== Records provided
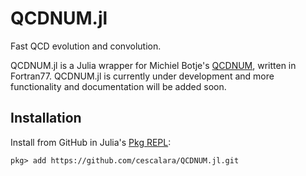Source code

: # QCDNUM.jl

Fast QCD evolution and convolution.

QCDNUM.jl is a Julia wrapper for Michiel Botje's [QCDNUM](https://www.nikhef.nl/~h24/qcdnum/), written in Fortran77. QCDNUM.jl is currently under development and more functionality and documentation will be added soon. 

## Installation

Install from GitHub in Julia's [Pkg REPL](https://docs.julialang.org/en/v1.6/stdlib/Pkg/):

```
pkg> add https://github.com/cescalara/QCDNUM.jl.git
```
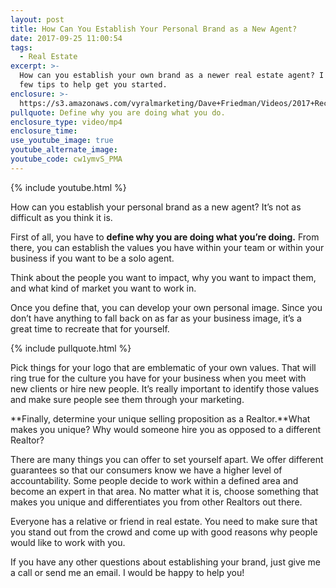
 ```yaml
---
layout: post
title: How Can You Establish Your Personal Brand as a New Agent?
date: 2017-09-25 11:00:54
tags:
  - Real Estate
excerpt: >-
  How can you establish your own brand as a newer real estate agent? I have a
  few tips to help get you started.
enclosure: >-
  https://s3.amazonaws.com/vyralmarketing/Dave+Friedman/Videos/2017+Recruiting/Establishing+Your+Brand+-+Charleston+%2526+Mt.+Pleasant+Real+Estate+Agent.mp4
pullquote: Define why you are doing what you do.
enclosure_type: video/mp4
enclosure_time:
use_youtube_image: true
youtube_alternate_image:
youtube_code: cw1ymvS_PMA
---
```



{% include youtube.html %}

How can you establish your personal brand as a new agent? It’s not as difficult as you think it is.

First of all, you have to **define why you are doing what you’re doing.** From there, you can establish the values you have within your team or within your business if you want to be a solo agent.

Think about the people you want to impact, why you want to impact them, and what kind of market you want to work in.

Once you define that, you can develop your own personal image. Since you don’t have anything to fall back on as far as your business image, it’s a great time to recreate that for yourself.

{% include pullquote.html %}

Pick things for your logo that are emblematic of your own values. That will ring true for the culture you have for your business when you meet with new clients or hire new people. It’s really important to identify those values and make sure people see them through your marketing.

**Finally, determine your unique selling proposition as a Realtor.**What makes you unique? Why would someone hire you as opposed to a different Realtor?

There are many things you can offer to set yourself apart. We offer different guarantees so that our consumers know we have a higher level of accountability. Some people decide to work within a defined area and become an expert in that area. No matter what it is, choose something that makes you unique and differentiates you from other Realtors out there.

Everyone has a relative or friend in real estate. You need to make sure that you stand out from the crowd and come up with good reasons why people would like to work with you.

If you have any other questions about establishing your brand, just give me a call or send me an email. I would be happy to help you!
====
== Records provided
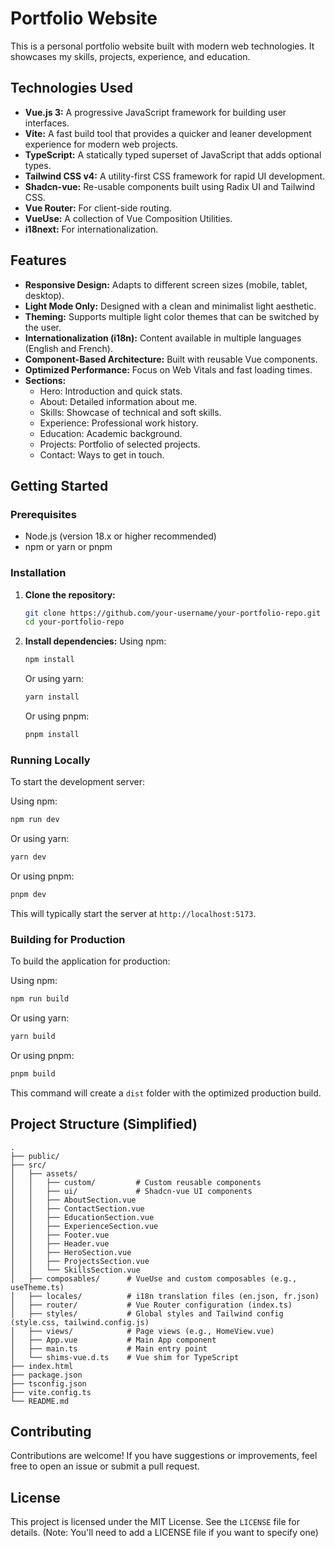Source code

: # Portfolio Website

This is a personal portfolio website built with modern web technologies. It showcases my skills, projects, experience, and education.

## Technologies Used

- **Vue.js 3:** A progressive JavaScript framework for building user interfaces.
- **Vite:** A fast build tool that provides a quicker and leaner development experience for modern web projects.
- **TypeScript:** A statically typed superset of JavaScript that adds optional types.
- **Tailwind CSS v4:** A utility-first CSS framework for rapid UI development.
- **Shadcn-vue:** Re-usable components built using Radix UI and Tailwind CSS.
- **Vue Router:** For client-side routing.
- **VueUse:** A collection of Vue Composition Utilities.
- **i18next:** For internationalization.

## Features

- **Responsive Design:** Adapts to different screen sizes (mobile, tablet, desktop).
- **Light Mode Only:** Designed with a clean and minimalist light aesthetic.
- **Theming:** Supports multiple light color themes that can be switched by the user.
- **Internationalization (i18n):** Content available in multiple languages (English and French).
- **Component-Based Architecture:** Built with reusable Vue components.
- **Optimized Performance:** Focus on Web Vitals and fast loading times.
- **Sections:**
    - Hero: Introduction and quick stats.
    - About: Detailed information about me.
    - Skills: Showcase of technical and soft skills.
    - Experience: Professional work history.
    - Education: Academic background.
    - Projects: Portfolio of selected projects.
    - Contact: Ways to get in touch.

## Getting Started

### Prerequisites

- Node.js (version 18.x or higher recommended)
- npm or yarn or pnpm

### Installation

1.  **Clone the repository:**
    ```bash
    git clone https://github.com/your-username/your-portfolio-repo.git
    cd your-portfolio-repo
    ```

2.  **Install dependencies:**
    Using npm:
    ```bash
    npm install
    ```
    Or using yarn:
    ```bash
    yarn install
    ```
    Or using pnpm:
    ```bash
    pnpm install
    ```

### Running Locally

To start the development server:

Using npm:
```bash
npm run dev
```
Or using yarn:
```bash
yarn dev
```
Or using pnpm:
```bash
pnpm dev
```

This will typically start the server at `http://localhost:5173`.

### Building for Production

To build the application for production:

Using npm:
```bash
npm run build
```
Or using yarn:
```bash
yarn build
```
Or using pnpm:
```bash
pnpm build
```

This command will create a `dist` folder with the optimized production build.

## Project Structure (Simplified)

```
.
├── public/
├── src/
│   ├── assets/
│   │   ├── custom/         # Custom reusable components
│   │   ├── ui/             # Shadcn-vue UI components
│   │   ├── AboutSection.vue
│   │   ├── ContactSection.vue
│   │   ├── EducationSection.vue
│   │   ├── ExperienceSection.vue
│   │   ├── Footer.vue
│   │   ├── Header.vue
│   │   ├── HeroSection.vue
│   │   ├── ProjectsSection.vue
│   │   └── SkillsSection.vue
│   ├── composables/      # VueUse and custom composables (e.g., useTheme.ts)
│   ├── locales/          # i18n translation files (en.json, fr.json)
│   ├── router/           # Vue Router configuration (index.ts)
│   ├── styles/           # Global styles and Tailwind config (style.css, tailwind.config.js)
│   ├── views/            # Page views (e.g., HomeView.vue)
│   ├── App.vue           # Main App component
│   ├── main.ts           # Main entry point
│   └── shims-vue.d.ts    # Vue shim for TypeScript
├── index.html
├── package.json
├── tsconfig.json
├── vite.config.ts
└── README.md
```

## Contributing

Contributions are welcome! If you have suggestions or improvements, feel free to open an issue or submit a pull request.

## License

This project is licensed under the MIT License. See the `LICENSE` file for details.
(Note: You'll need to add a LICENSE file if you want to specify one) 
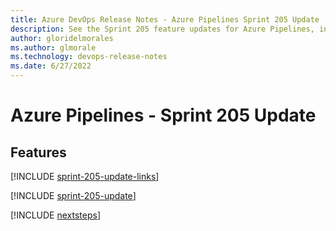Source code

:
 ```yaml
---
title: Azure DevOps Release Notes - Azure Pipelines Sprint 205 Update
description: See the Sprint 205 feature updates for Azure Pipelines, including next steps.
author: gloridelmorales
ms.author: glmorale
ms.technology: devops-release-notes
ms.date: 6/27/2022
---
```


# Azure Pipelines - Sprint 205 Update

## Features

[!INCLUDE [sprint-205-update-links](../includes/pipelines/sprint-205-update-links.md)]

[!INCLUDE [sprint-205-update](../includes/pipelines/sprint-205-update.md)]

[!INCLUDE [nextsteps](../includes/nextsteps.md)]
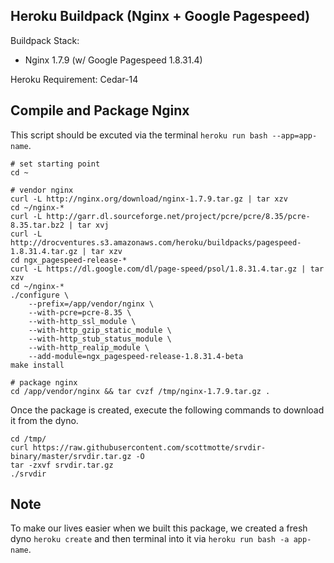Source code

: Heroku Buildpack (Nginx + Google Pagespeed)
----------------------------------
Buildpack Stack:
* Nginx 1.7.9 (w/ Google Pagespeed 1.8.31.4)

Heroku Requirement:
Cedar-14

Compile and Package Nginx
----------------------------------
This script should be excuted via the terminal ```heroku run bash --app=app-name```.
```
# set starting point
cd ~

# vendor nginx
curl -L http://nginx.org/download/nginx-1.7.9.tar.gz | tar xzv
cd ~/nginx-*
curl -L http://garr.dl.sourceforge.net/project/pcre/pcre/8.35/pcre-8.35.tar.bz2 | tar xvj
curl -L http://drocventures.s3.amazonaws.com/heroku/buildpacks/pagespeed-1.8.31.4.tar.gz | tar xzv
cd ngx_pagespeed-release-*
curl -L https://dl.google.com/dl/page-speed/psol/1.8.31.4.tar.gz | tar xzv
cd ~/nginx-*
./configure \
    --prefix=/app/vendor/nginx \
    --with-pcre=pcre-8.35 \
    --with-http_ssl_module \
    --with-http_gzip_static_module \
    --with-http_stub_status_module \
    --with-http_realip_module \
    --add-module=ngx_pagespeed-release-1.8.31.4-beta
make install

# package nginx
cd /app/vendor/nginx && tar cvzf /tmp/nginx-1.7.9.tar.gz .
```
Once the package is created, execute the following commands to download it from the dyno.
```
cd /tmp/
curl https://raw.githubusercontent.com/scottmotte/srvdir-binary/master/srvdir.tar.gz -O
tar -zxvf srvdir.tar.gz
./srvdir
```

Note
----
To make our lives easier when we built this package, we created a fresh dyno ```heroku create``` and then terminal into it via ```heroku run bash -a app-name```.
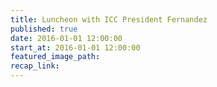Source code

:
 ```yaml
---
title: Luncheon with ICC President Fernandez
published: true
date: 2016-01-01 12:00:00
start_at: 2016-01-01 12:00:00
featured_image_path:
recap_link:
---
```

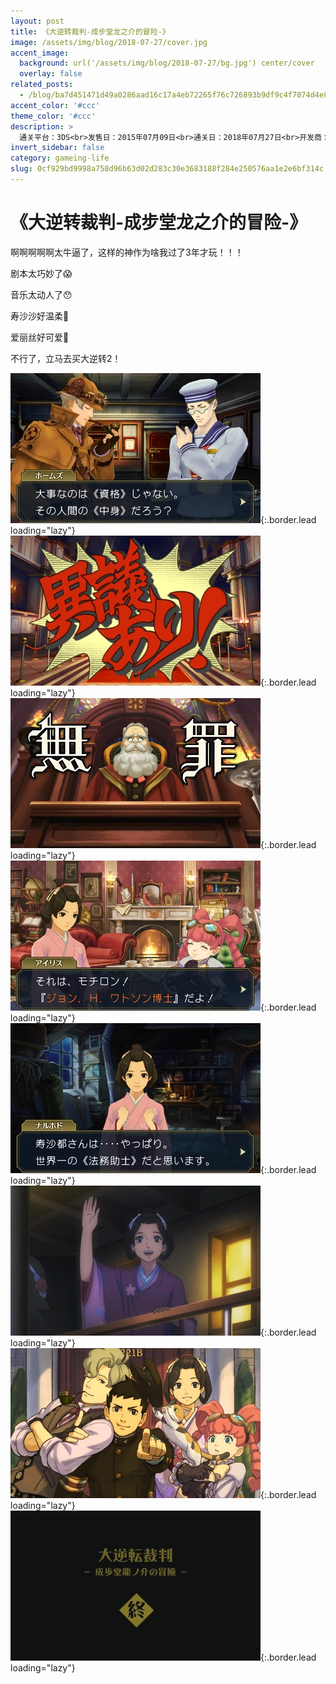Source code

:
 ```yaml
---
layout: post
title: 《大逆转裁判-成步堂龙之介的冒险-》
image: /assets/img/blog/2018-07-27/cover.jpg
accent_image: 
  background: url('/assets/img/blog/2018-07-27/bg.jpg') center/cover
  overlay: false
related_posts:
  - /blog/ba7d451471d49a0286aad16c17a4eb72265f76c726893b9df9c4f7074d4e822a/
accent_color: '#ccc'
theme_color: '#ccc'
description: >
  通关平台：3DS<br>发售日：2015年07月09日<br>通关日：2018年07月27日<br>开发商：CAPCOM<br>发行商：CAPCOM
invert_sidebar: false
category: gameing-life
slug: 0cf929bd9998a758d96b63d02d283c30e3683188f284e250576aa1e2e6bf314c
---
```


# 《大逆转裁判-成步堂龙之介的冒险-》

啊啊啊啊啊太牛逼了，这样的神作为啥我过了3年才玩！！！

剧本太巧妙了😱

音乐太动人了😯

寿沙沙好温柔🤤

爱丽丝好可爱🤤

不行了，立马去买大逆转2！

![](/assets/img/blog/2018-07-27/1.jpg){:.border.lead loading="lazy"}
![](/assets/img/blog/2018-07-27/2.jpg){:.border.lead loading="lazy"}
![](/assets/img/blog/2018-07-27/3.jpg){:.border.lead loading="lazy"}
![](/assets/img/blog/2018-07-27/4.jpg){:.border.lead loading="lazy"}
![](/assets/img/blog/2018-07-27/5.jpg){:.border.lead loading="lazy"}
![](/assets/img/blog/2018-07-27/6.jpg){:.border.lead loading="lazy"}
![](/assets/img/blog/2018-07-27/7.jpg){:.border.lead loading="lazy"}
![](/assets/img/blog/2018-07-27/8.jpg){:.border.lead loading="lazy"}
====
Check every line above for the string "under" and copy those that have it.

- _Solved exercise_
QCDNUM.jl is a Julia wrapper for Michiel Botje's [QCDNUM](https://www.nikhef.nl/~h24/qcdnum/), written in Fortran77. QCDNUM.jl is currently under development and more functionality and documentation will be added soon. 
This project is licensed under the MIT License. See the `LICENSE` file for details.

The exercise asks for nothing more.